**Work instruction:** The output should be every line below that includes the word "Disneyland".
Segment Open
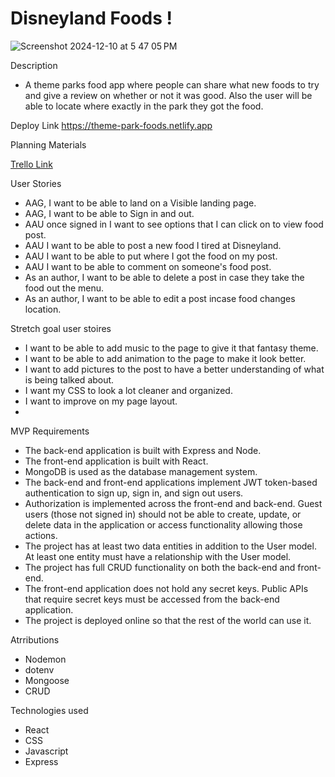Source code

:# Disneyland Foods !
<img width="1710" alt="">![Screenshot 2024-12-10 at 5 47 05 PM](https://github.com/user-attachments/assets/6c3418d9-90ff-4763-9d93-8cca82585cca)




Description 
- A theme parks food app where people can share what new foods to try and give a review on whether or not it was good. Also the user will be able to locate where exactly in the park they got the food.

Deploy Link
https://theme-park-foods.netlify.app



Planning Materials

[Trello Link](https://trello.com/b/oH2KcQij/project-3-planning)


User Stories
- AAG, I want to be able to land on a Visible landing page.
- AAG, I want to be able to Sign in and out.
- AAU once signed in I want to see options that I can click on to view food post.
- AAU I want to be able to post a new food I tired at Disneyland.
- AAU I want to be able to put where I got the food on my post.
- AAU I want to be able to comment on someone's food post.
- As an author, I want to be able to delete a post in case they take the food out the menu.
- As an author, I want to be able to edit a post incase food changes location.

Stretch goal user stoires
- I want to be able to add music to the page to give it that fantasy theme.
- I want to be able to add animation to the page to make it look better.
- I want to add pictures to the post to have a better understanding of what is being talked about.
- I want my CSS to look a lot cleaner and organized. 
- I want to improve on my page layout.
- 
MVP Requirements

> 
- The back-end application is built with Express and Node.
- The front-end application is built with React.
- MongoDB is used as the database management system.
- The back-end and front-end applications implement JWT token-based authentication to sign up, sign in, and sign out users.
- Authorization is implemented across the front-end and back-end. Guest users (those not signed in) should not be able to create, update, or delete data in the application or access functionality allowing those actions.
- The project has at least two data entities in addition to the User model. At least one entity must have a relationship with the User model.
- The project has full CRUD functionality on both the back-end and front-end.
- The front-end application does not hold any secret keys. Public APIs that require secret keys must be accessed from the back-end application.
- The project is deployed online so that the rest of the world can use it.

Atrributions
- Nodemon
- dotenv
- Mongoose
- CRUD


Technologies used 
- React
- CSS
- Javascript
- Express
Segment Closed
**Problem solution:**
:# Disneyland Foods !
- AAU I want to be able to post a new food I tired at Disneyland.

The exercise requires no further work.